**What needs to be done:**
Give back exactly the lines of the data below, starting with the line that has "This repository stores" and going on through the line that has "Youtube Link: https://www.youtube.com/watch?v=LMagNcngvcU".

Stored data entries
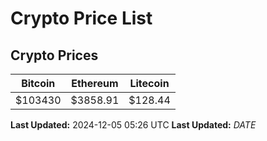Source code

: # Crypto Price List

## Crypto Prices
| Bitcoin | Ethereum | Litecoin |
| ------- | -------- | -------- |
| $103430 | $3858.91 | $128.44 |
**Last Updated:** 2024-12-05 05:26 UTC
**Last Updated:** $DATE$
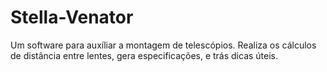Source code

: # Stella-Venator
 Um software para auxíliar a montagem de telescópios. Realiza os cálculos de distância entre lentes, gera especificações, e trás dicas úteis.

==

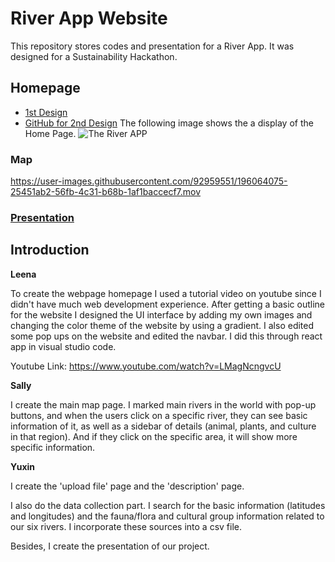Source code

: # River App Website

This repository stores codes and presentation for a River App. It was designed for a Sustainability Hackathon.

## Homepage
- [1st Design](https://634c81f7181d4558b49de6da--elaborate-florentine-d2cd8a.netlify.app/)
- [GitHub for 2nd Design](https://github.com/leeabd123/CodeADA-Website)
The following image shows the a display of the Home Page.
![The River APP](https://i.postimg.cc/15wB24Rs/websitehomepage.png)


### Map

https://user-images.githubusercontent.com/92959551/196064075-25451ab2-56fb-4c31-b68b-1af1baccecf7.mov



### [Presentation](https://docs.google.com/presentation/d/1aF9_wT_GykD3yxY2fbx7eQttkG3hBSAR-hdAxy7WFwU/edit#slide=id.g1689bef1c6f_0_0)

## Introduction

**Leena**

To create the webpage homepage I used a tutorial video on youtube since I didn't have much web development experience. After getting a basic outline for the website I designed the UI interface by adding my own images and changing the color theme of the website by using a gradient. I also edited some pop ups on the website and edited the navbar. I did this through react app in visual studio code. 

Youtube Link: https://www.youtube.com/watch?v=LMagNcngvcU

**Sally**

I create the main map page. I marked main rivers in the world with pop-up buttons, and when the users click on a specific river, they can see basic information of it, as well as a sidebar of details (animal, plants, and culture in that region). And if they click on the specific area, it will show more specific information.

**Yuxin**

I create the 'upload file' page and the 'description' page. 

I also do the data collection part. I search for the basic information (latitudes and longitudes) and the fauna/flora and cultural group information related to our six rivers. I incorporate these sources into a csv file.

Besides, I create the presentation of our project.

**Response area:**
This repository stores codes and presentation for a River App. It was designed for a Sustainability Hackathon.

## Homepage
- [1st Design](https://634c81f7181d4558b49de6da--elaborate-florentine-d2cd8a.netlify.app/)
- [GitHub for 2nd Design](https://github.com/leeabd123/CodeADA-Website)
The following image shows the a display of the Home Page.
![The River APP](https://i.postimg.cc/15wB24Rs/websitehomepage.png)


### Map

https://user-images.githubusercontent.com/92959551/196064075-25451ab2-56fb-4c31-b68b-1af1baccecf7.mov



### [Presentation](https://docs.google.com/presentation/d/1aF9_wT_GykD3yxY2fbx7eQttkG3hBSAR-hdAxy7WFwU/edit#slide=id.g1689bef1c6f_0_0)

## Introduction

**Leena**

To create the webpage homepage I used a tutorial video on youtube since I didn't have much web development experience. After getting a basic outline for the website I designed the UI interface by adding my own images and changing the color theme of the website by using a gradient. I also edited some pop ups on the website and edited the navbar. I did this through react app in visual studio code. 

Youtube Link: https://www.youtube.com/watch?v=LMagNcngvcU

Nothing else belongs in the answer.